Segment Start: Information given

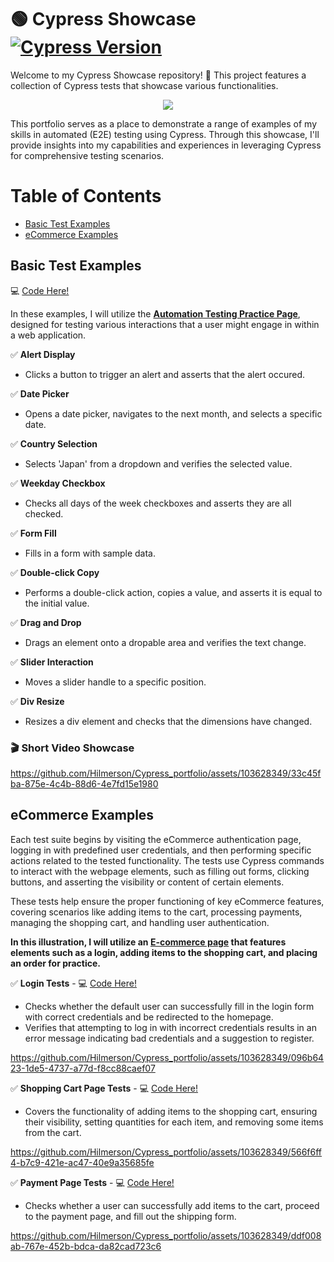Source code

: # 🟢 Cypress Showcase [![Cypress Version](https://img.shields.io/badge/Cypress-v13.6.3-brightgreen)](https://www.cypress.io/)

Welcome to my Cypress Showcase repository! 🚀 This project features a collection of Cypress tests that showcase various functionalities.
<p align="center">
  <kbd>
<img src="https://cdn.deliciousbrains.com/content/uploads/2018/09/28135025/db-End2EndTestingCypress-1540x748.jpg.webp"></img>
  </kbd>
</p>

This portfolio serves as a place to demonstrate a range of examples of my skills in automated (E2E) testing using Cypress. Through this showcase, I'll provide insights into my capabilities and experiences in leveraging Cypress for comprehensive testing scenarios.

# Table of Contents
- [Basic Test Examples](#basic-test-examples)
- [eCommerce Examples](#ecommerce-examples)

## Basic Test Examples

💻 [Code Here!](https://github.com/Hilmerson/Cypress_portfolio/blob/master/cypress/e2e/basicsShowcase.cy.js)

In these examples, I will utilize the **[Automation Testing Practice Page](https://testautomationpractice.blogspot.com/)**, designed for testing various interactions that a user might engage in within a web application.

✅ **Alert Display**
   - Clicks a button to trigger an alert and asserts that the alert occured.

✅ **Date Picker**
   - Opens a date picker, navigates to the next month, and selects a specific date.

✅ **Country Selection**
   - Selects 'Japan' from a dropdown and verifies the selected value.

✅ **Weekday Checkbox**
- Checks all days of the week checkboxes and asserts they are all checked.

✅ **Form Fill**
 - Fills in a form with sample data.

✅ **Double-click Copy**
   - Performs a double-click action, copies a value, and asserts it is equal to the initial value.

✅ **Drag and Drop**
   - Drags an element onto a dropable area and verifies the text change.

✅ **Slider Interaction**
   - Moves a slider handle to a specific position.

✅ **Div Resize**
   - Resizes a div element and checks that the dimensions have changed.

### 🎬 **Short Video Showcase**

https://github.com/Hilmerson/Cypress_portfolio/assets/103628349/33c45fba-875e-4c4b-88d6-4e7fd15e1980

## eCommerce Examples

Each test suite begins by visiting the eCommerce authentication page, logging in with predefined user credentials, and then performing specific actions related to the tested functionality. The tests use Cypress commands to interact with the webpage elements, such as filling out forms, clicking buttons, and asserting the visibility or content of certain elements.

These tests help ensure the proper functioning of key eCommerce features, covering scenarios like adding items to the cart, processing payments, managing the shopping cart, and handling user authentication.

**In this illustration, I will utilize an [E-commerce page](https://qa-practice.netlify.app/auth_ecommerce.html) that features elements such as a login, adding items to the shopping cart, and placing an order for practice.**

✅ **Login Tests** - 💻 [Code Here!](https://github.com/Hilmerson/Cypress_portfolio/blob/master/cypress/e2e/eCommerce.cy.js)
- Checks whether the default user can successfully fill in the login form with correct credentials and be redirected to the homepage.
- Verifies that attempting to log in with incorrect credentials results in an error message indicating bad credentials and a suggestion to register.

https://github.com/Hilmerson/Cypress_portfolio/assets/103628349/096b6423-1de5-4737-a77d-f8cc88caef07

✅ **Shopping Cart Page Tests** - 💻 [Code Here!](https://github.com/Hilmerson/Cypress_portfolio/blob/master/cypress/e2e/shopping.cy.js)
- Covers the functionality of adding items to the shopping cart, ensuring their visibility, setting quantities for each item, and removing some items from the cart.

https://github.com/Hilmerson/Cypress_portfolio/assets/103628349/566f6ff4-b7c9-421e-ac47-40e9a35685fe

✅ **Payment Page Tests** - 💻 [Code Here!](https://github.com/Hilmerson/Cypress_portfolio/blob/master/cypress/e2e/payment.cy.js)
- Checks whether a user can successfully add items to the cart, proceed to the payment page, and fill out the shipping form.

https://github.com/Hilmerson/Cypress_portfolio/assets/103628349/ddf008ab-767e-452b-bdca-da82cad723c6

Segment End: Information given
Segment Start: Information given

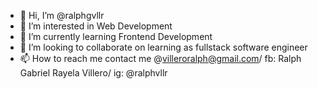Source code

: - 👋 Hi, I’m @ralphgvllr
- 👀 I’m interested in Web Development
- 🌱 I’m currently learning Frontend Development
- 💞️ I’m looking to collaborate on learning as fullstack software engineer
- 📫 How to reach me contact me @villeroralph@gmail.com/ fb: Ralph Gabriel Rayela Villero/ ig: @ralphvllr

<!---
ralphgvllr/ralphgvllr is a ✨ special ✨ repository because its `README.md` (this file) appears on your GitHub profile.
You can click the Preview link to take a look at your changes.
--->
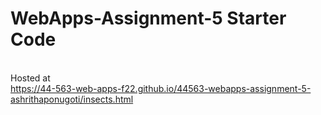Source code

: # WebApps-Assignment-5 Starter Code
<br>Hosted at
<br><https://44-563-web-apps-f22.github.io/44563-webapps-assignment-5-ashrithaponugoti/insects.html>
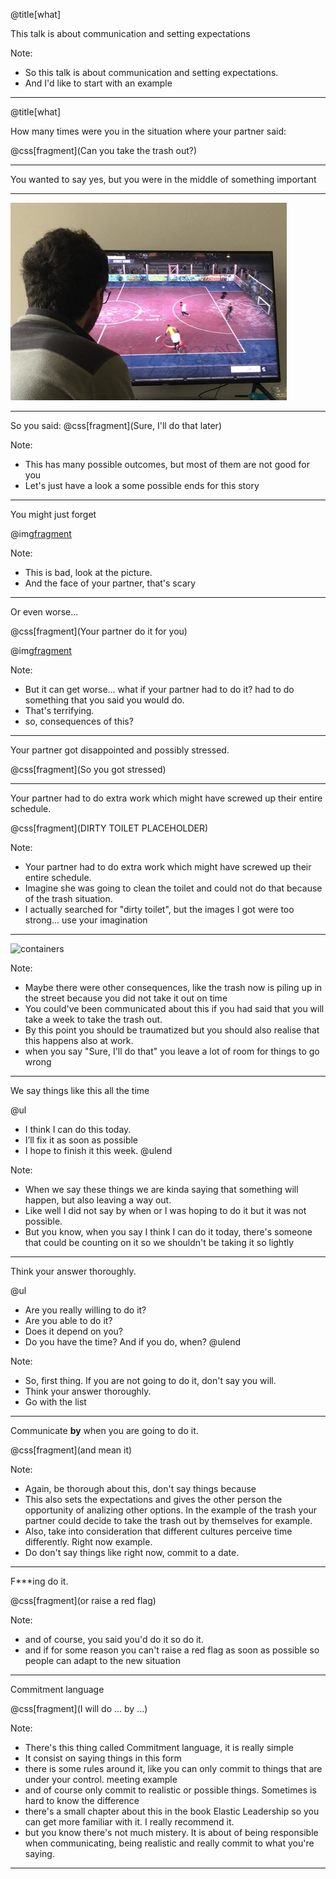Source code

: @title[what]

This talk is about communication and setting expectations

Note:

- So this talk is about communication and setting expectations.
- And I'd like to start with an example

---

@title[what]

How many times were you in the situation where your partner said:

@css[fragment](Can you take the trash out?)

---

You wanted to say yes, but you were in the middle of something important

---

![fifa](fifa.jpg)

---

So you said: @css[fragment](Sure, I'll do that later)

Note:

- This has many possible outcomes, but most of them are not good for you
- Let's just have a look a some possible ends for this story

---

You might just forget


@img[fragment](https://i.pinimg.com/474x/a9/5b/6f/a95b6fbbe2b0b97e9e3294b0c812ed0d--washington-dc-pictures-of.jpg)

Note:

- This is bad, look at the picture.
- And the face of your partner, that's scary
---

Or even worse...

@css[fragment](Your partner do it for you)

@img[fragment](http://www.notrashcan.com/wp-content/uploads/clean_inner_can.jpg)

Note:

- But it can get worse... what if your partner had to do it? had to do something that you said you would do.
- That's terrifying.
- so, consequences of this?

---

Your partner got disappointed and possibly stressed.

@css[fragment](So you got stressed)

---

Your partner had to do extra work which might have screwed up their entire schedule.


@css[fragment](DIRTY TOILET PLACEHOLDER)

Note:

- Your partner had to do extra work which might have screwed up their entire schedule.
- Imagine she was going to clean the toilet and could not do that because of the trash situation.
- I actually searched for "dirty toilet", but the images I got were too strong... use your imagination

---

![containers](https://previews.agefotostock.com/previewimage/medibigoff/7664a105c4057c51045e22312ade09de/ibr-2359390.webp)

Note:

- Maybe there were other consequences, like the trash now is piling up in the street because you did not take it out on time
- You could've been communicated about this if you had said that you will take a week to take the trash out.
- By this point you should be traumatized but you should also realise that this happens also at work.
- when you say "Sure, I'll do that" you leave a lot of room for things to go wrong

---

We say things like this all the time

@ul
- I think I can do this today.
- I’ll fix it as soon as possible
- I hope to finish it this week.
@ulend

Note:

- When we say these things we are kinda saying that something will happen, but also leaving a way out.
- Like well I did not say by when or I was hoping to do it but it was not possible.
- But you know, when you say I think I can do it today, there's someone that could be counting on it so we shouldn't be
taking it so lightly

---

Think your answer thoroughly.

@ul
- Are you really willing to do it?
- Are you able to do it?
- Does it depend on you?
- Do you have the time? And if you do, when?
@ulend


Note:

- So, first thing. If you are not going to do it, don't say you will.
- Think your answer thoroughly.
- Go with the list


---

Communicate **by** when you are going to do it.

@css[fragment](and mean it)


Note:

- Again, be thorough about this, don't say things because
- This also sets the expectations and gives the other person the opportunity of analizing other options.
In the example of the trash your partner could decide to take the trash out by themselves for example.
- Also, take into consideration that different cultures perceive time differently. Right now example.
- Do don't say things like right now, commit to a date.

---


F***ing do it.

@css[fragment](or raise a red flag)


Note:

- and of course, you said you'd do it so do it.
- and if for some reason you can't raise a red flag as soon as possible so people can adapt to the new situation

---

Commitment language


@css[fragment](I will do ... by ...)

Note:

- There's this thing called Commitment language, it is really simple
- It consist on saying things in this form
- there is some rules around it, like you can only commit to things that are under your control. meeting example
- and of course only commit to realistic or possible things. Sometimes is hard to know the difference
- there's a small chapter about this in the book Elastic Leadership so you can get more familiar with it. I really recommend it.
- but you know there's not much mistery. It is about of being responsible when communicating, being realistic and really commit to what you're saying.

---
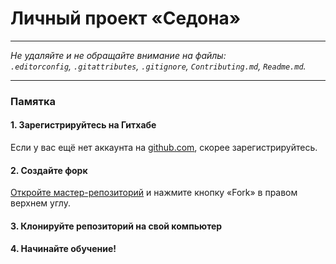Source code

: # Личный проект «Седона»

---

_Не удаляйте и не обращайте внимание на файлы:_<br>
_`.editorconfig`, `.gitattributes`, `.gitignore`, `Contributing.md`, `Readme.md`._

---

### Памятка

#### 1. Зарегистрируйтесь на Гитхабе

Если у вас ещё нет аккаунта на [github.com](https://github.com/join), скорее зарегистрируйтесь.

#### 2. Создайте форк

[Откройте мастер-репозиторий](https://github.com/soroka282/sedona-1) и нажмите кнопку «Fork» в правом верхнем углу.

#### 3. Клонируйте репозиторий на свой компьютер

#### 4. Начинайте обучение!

Segment End: Information given

Description of the task:
Using the entries above, return each line in which the word "Commitment" occurs.

Solution for this exercise:
Commitment language
- There's this thing called Commitment language, it is really simple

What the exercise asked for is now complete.